The laughably low sexual assault report numbers should have raised alarms earlier, but couldn’t. Courtesy of the military’s sexual assault reporting system, those victimized sexually have three choices: say nothing to preserve their military standing; file a restricted report to “specified individuals” to receive medical care without pressing charges; or have the entire unit know about their rape to file an unrestricted report and prosecute their rapist within a unit of the rapist’s comrades, never in civilian courts. That’s how the military does sexual assault regulation, keeping its numbers deceptively low.
And that’s how it wants to keep it.
“The role of the commander should remain central,” Gen. Martin Dempsey, chairman of the Joint Chiefs of Staff, told the Senate Armed Services Committee. “Our goal should be to hold commanders more accountable, not render them less able to help us correct the crisis.”
These are the same commanders so indoctrinated in the military that, to have gotten where they are, they embraced the culture in its entirety.
Change comes from all of us or it doesn’t come at all. Scaring military men into avoiding he-said/she-said situations by immediately pulling the accused out to be tried in a civilian court is definitely a start. Instill a little fear; commanders already proved they can’t.
But our civilian system is broken, too.

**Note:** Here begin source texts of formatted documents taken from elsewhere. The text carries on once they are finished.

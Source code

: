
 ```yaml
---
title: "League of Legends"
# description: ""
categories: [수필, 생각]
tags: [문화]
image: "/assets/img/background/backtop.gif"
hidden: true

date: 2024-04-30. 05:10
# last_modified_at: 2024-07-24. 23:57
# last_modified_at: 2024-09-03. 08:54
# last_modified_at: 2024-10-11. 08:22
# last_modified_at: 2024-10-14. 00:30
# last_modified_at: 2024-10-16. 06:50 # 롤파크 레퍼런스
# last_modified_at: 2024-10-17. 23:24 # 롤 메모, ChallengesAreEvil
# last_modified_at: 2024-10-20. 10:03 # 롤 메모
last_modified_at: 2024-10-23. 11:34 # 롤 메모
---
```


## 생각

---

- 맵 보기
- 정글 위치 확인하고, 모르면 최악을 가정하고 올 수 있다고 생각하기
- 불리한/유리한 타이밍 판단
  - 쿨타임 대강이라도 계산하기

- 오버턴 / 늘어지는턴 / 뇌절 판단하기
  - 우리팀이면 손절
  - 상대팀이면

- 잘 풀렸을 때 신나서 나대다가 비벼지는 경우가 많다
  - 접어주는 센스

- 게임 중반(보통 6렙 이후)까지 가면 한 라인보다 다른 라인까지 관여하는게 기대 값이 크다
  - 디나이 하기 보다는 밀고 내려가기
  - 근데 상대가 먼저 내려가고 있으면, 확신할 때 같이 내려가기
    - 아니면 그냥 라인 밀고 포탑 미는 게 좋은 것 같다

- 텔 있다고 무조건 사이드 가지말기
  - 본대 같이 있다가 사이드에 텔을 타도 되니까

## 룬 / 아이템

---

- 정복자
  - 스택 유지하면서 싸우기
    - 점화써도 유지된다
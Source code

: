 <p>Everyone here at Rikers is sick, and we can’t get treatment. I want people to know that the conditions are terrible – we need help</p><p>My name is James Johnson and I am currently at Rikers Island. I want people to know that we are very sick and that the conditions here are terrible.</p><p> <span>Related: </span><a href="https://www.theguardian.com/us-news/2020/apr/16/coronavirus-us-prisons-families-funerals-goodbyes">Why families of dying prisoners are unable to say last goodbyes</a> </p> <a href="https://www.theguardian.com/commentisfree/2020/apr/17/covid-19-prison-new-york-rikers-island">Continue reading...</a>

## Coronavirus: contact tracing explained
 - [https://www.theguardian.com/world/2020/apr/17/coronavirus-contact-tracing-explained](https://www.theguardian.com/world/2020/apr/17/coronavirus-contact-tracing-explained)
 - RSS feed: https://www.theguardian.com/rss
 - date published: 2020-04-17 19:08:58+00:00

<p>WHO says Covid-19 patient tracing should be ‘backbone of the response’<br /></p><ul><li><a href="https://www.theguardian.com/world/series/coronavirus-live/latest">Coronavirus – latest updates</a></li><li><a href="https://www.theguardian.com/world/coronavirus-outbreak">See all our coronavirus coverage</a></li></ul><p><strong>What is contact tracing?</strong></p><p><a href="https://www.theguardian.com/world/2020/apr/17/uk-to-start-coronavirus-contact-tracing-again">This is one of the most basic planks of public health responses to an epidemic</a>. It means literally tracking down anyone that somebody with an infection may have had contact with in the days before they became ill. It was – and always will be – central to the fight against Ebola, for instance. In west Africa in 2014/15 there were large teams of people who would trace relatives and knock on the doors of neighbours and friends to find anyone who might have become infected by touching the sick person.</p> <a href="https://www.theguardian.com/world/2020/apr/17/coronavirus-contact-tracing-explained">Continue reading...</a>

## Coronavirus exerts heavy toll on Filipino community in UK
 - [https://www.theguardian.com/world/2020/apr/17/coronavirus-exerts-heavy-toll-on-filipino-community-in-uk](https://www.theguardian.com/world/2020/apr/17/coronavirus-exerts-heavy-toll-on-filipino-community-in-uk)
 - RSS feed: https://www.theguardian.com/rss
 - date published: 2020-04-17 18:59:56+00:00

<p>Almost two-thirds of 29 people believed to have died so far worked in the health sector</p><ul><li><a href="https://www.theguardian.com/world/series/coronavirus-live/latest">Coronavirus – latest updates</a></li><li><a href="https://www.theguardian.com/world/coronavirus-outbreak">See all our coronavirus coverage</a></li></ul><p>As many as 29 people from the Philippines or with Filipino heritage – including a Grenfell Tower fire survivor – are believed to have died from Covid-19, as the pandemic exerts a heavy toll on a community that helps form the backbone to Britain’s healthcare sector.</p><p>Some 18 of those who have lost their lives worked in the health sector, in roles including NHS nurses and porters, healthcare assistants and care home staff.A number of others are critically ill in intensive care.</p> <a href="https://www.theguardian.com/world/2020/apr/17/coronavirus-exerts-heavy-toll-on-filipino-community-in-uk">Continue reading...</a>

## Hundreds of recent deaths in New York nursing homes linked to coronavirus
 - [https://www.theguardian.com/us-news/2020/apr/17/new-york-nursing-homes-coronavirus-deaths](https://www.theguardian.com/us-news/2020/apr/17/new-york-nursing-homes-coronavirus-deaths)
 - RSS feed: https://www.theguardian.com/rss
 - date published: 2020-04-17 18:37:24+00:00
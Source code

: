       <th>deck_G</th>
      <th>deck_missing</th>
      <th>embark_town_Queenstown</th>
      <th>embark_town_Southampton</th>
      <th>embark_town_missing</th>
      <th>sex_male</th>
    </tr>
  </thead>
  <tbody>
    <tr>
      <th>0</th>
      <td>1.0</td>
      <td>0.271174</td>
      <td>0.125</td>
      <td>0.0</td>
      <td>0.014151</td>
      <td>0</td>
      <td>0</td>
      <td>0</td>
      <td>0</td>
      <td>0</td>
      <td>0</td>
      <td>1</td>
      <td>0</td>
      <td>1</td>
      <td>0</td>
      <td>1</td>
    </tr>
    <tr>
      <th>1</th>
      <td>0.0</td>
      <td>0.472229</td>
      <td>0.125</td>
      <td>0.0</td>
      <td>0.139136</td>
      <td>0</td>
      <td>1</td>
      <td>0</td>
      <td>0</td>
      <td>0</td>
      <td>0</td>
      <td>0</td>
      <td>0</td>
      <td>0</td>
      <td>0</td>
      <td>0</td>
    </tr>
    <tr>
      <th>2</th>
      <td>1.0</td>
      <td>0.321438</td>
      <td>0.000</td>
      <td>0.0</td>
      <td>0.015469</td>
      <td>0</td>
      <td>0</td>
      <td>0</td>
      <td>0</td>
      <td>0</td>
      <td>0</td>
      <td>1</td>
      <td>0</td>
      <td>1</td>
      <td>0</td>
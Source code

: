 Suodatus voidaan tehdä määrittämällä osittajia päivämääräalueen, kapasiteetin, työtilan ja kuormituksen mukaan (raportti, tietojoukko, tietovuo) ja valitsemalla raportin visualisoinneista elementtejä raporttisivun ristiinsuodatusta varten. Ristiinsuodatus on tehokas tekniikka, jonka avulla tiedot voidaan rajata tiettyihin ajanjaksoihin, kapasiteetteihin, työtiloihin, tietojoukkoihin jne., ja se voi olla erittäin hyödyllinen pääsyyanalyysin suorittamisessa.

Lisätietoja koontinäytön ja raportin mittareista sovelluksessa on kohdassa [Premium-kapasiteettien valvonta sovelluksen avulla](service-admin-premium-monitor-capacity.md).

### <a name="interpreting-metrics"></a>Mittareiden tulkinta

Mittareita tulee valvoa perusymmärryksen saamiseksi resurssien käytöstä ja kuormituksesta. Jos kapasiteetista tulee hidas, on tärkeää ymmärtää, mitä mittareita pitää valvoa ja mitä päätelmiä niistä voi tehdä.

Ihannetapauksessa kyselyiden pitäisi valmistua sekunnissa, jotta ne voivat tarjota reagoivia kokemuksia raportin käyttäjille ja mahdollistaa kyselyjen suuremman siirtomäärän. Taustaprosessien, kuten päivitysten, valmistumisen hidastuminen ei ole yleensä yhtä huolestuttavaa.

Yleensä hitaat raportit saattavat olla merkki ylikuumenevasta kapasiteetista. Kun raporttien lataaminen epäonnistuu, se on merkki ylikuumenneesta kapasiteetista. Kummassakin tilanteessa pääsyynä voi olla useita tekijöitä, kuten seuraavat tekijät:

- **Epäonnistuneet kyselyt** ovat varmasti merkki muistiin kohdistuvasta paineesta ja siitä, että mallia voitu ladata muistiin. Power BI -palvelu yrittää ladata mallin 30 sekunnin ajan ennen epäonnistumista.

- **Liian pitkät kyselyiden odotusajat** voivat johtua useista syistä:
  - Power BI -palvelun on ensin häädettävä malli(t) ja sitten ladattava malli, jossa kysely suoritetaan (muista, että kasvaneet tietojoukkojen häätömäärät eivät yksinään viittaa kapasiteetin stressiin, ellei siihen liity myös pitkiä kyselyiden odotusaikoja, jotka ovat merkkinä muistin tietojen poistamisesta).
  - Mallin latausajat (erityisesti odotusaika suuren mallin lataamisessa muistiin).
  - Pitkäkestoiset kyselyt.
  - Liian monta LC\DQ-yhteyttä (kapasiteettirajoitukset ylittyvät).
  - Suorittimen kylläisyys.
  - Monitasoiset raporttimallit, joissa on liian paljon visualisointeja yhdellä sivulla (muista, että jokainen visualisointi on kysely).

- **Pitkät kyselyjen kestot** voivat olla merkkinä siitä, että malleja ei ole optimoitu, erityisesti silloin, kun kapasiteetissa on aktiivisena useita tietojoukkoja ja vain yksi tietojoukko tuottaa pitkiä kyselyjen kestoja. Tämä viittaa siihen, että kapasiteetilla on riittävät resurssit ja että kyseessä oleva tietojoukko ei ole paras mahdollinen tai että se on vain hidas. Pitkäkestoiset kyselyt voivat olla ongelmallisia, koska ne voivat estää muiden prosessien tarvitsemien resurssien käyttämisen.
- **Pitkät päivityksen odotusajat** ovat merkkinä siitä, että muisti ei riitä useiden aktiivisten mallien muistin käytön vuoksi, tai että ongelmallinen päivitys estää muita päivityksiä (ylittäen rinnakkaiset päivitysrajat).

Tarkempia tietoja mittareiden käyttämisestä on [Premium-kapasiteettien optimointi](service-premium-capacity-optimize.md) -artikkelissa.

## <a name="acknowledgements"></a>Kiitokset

Instead of sharing ourselves with people we’d like to date, we sell and qualify ourselves to win the power play.
Holding rapists and commanders accountable for sexual assault can’t stop rape because, to hold someone accountable, the act must happen.
Because rape laws focus on punishing the immorality and brutality of rape using a male-designed legislative system, nothing changes. We train rapists to intelligently skirt the law instead of promoting an equal, sexually comfortable and acquaintance rape-free society.
Change must come from each of us. Both genders must want equality in all relationships for this to change. Make no mistake, putting a vagina in charge of military sexual assault prevention does nothing if Woodward proves to be an indoctrinated dick. We have to transition from this power-playing, transactional relationship model within and without the military, or we’re all fucked.
The endemic is not rape’s fault. It’s ours.